● **Task brief**:
Retype the data below exactly; skip every image.

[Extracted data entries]
▶
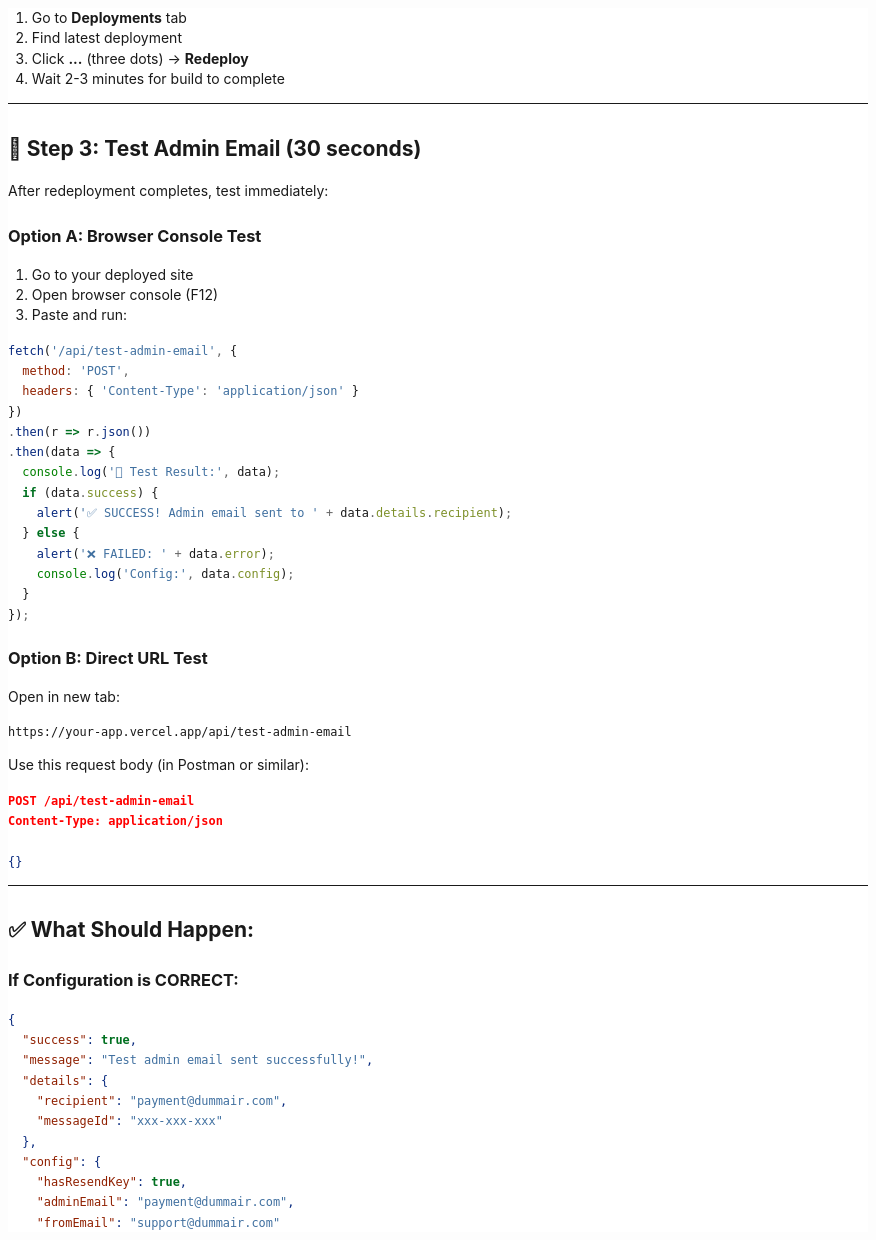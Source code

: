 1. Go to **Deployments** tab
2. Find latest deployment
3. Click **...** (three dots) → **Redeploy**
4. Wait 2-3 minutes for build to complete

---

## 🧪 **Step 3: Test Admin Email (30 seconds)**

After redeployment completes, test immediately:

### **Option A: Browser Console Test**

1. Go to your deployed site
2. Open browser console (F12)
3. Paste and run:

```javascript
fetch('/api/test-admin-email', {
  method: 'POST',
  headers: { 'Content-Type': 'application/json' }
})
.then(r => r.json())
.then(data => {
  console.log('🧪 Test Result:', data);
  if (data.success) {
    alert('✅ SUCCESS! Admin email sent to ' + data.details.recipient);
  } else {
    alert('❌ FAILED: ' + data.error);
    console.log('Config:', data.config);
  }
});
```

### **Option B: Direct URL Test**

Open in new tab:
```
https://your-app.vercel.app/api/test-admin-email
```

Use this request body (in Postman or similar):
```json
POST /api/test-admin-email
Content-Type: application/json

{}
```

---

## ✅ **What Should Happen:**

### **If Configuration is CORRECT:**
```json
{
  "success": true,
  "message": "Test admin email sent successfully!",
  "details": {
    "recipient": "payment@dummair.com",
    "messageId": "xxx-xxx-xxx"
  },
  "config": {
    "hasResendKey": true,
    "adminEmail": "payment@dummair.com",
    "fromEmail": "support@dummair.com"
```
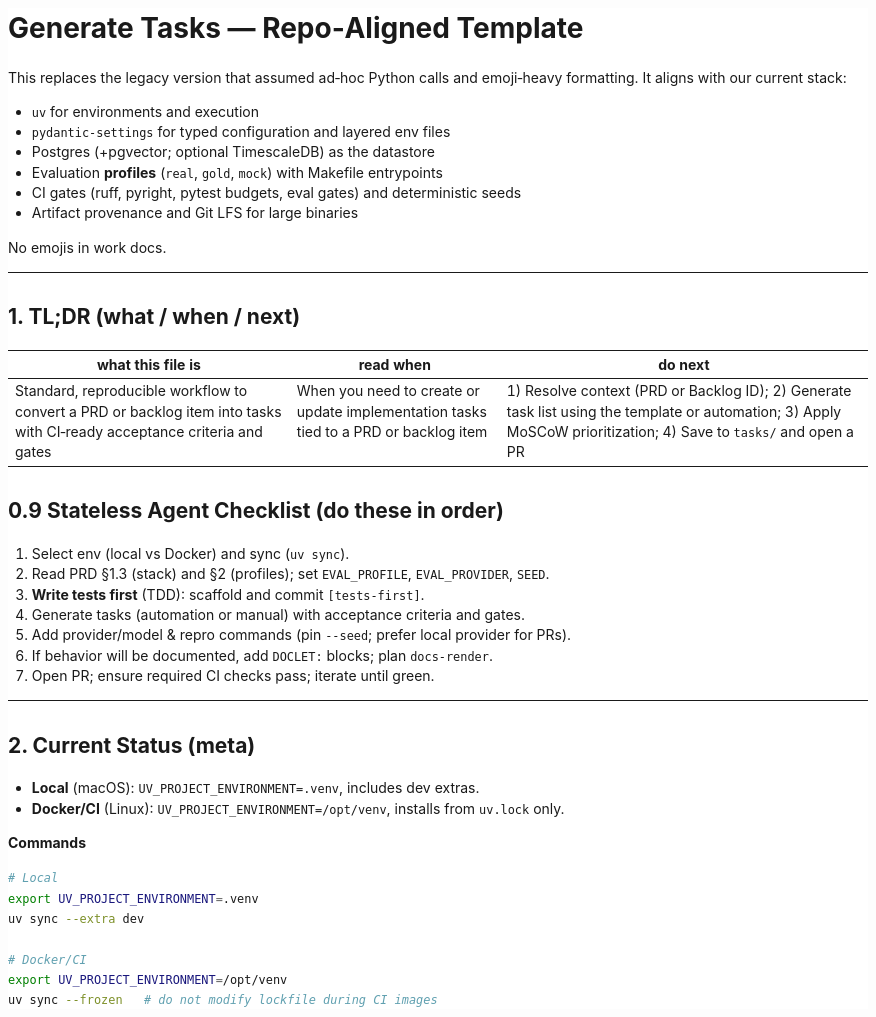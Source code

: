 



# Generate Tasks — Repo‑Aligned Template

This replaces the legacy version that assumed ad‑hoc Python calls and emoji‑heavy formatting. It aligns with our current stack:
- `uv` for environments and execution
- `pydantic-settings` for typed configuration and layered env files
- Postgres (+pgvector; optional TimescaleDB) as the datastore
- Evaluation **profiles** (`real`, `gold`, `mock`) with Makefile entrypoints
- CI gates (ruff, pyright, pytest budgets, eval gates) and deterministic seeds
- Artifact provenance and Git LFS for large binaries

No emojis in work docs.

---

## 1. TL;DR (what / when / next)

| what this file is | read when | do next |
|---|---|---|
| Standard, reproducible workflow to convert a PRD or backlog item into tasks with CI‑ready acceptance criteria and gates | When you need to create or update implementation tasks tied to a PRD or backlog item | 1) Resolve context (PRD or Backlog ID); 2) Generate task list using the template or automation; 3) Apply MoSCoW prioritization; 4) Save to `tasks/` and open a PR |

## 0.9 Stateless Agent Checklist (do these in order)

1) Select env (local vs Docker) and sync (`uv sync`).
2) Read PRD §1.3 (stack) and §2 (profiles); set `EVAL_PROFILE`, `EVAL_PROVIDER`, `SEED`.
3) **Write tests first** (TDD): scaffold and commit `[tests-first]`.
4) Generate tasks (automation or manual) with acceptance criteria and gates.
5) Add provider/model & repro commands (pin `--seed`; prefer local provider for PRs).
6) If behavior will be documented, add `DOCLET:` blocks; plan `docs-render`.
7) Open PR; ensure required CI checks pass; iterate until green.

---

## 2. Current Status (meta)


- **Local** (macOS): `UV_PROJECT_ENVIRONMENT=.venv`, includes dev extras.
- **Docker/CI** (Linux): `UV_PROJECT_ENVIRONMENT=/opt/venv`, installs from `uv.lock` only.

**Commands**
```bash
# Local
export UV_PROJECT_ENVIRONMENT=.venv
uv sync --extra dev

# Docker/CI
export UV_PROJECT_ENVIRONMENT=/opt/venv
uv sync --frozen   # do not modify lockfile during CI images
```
◀
● **Result**:
Source code

: 1. Go to **Deployments** tab
2. Find latest deployment
3. Click **...** (three dots) → **Redeploy**
4. Wait 2-3 minutes for build to complete

---

## 🧪 **Step 3: Test Admin Email (30 seconds)**

After redeployment completes, test immediately:

### **Option A: Browser Console Test**

1. Go to your deployed site
2. Open browser console (F12)
3. Paste and run:

```javascript
fetch('/api/test-admin-email', {
  method: 'POST',
  headers: { 'Content-Type': 'application/json' }
})
.then(r => r.json())
.then(data => {
  console.log('🧪 Test Result:', data);
  if (data.success) {
    alert('✅ SUCCESS! Admin email sent to ' + data.details.recipient);
  } else {
    alert('❌ FAILED: ' + data.error);
    console.log('Config:', data.config);
  }
});
```

### **Option B: Direct URL Test**

Open in new tab:
```
https://your-app.vercel.app/api/test-admin-email
```

Use this request body (in Postman or similar):
```json
POST /api/test-admin-email
Content-Type: application/json

{}
```

---

## ✅ **What Should Happen:**

### **If Configuration is CORRECT:**
```json
{
  "success": true,
  "message": "Test admin email sent successfully!",
  "details": {
    "recipient": "payment@dummair.com",
    "messageId": "xxx-xxx-xxx"
  },
  "config": {
    "hasResendKey": true,
    "adminEmail": "payment@dummair.com",
    "fromEmail": "support@dummair.com"
```
Source code

: 



# Generate Tasks — Repo‑Aligned Template

This replaces the legacy version that assumed ad‑hoc Python calls and emoji‑heavy formatting. It aligns with our current stack:
- `uv` for environments and execution
- `pydantic-settings` for typed configuration and layered env files
- Postgres (+pgvector; optional TimescaleDB) as the datastore
- Evaluation **profiles** (`real`, `gold`, `mock`) with Makefile entrypoints
- CI gates (ruff, pyright, pytest budgets, eval gates) and deterministic seeds
- Artifact provenance and Git LFS for large binaries

No emojis in work docs.

---

## 1. TL;DR (what / when / next)

| what this file is | read when | do next |
|---|---|---|
| Standard, reproducible workflow to convert a PRD or backlog item into tasks with CI‑ready acceptance criteria and gates | When you need to create or update implementation tasks tied to a PRD or backlog item | 1) Resolve context (PRD or Backlog ID); 2) Generate task list using the template or automation; 3) Apply MoSCoW prioritization; 4) Save to `tasks/` and open a PR |

## 0.9 Stateless Agent Checklist (do these in order)

1) Select env (local vs Docker) and sync (`uv sync`).
2) Read PRD §1.3 (stack) and §2 (profiles); set `EVAL_PROFILE`, `EVAL_PROVIDER`, `SEED`.
3) **Write tests first** (TDD): scaffold and commit `[tests-first]`.
4) Generate tasks (automation or manual) with acceptance criteria and gates.
5) Add provider/model & repro commands (pin `--seed`; prefer local provider for PRs).
6) If behavior will be documented, add `DOCLET:` blocks; plan `docs-render`.
7) Open PR; ensure required CI checks pass; iterate until green.

---

## 2. Current Status (meta)


- **Local** (macOS): `UV_PROJECT_ENVIRONMENT=.venv`, includes dev extras.
- **Docker/CI** (Linux): `UV_PROJECT_ENVIRONMENT=/opt/venv`, installs from `uv.lock` only.

**Commands**
```bash
# Local
export UV_PROJECT_ENVIRONMENT=.venv
uv sync --extra dev

# Docker/CI
export UV_PROJECT_ENVIRONMENT=/opt/venv
uv sync --frozen   # do not modify lockfile during CI images
```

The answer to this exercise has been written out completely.